Problem description –
All lines in the entries below that hold "jQuery" make up the answer.

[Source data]
....................

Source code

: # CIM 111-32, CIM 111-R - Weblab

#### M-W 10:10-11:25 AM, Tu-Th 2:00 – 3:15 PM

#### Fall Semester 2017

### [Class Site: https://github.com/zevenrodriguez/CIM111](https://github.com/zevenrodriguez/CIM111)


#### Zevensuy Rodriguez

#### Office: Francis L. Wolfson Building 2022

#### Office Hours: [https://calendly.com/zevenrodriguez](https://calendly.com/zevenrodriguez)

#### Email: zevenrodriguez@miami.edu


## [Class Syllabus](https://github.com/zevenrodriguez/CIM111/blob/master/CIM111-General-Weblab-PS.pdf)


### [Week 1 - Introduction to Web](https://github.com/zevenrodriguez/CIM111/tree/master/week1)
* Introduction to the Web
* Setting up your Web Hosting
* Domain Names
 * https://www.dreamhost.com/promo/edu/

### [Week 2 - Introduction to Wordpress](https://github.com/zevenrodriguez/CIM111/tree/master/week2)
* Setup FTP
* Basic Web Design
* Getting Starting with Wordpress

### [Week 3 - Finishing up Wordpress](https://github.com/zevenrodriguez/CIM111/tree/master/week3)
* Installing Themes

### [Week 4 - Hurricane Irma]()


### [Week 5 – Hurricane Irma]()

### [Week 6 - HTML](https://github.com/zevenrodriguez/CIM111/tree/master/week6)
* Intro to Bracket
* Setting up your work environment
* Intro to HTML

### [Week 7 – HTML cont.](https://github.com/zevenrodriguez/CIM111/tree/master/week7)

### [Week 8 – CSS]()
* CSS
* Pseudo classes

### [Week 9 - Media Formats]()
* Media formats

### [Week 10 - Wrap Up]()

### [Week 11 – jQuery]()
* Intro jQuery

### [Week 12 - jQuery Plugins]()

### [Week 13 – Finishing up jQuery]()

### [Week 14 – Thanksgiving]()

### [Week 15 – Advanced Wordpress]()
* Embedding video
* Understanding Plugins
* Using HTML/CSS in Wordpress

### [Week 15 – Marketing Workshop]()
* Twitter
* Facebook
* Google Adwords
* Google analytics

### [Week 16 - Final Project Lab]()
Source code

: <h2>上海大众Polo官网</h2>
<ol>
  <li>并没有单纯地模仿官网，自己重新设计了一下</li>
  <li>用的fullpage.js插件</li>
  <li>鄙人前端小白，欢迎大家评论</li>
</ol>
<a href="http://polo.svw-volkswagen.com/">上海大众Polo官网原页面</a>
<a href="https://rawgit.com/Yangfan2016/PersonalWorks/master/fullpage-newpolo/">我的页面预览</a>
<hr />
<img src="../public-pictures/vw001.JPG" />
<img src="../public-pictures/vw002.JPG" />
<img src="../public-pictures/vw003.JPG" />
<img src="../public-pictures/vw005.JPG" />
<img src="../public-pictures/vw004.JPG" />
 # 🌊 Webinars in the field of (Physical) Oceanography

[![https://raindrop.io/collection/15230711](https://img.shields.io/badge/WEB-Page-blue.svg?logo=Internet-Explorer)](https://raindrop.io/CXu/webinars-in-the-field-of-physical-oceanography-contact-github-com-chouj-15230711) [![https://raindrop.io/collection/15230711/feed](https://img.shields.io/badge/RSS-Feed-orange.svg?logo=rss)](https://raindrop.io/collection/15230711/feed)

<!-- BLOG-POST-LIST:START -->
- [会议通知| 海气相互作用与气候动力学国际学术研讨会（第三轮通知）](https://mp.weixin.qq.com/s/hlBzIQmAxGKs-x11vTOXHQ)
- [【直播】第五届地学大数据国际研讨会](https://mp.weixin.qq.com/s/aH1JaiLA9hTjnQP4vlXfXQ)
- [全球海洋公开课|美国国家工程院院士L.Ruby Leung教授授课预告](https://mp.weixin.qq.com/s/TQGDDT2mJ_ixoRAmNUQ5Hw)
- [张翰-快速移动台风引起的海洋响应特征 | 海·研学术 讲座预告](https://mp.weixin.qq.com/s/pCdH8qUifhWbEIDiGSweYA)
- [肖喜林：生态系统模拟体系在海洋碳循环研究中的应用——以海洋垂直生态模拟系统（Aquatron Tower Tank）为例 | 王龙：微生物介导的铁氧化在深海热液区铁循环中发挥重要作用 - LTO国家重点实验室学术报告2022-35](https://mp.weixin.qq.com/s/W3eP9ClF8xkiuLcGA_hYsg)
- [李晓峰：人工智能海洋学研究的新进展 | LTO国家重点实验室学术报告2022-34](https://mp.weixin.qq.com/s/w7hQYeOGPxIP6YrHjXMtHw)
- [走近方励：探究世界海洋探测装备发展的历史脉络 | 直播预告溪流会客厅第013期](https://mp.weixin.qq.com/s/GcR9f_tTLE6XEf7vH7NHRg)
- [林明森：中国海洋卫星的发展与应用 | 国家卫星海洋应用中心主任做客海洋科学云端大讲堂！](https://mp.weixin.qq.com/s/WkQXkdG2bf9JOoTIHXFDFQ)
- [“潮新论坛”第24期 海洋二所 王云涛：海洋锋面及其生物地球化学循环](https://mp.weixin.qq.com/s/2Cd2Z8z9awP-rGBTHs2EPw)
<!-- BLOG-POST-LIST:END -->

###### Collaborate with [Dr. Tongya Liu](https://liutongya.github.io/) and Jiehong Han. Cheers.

....................

Task response –
### [Week 11 – jQuery]()
* Intro jQuery
### [Week 12 - jQuery Plugins]()
### [Week 13 – Finishing up jQuery]()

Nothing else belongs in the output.